Fine-tuning vicuna-7b on a single 16G GPU

1. Overview

There are generally two schemes for fine-tuning FaceBook/LLaMA. One is Stanford's alpaca series, and the other is Vicuna based on shareGPT corpus. Vicuna uses multi-round dialogue corpus, and the training effect is better than alpaca which is defaulted to single-round dialogue. Therefore, it is recommended to fine-tune Llama based on Vicuna. The two fine-tuning ways are described in detail in the following projects (the description of lora mode in FastChat is relatively simple).
https://github.com/tloen/alpaca-lora
https://github.com/lm-sys/FastChat
Alpaca-lora has low memory requirements, about 12G 2080Ti can support, but training multi-round session models like Vicuna requires high GPU memory. Vicuna model training requires at least 24G GPU memory [official recommendation is 4 * V100 (32G)]. If you have a high-end graphics card, just follow the file to train.
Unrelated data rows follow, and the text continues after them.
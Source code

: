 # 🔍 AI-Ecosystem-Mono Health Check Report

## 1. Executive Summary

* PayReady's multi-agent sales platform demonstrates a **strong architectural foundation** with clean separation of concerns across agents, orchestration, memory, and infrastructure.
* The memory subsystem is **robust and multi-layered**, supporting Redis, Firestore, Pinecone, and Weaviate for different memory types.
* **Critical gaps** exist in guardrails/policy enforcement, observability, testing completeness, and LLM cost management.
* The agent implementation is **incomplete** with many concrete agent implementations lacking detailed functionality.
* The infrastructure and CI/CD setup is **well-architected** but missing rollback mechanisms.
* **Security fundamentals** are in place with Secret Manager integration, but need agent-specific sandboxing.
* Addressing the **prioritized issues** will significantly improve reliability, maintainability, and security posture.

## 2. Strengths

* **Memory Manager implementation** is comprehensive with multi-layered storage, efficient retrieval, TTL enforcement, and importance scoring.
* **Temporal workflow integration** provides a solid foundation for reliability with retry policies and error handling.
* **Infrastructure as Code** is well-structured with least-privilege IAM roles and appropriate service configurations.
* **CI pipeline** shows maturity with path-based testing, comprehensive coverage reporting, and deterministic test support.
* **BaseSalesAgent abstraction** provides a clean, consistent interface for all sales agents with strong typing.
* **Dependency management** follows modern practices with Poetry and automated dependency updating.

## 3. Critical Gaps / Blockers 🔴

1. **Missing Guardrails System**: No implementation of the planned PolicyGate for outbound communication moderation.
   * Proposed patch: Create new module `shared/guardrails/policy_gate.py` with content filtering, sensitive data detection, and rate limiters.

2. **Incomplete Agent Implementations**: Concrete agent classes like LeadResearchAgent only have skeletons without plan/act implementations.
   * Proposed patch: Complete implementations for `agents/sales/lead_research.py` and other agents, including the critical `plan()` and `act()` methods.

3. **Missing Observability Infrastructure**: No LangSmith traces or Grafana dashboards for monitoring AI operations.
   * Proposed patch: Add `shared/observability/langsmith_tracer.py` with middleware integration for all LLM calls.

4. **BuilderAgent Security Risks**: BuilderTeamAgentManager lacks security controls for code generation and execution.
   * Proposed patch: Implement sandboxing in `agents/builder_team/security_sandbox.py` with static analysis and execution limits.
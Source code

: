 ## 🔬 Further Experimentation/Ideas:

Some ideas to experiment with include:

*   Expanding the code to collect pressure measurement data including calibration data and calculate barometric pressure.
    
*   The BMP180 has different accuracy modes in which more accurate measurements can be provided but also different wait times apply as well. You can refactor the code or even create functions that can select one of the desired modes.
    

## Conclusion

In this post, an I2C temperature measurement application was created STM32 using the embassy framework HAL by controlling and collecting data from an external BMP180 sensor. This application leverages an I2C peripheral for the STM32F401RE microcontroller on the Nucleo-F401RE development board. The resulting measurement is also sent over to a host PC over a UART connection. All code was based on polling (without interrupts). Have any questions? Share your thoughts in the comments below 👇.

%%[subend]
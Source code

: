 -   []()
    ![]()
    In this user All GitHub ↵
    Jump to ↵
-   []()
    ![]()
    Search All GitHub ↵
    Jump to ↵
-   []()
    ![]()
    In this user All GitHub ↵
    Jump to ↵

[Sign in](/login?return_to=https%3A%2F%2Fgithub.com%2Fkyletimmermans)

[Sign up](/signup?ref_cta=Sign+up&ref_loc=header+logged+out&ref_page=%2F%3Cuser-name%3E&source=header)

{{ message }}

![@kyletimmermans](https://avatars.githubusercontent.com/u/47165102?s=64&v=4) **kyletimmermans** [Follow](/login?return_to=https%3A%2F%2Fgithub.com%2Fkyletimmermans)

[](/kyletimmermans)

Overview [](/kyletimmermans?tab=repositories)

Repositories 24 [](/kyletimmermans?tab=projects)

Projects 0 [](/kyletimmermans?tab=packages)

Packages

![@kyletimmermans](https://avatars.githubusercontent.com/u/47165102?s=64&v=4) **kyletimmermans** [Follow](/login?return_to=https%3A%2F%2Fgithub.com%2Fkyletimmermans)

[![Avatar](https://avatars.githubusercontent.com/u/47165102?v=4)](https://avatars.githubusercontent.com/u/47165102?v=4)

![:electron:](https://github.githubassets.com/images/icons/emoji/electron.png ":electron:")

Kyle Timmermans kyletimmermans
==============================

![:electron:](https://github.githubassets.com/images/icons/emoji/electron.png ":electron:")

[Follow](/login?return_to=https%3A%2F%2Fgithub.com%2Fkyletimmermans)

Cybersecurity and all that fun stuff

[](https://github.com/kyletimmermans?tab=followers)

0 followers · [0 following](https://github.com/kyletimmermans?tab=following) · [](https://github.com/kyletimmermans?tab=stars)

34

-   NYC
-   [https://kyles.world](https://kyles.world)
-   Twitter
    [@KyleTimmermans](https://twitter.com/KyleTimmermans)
If you only have a 16G graphics card but want to customize the corpus to reproduce the Vicuna model, you have to think of many ways to continuously reduce the precision from 32 bits to half precision 16 bits, then from 16 bits to 8 bits, and accelerate the training method to achieve the goal.

2. Fine-tuning method

• Use lora method to train only part of the parameters
• The basic model adopts half-precision llama-7b-hf
• Use load_in_8bit to load the basic model
• Use peft technology for fine-tuning
• Use bitsandbytes to accelerate
Then we based on FastChat, this article modifies the lora training code, uses the shareGPT corpus, and fine-tunes on a 16G card, occupying about 13G of GPU memory.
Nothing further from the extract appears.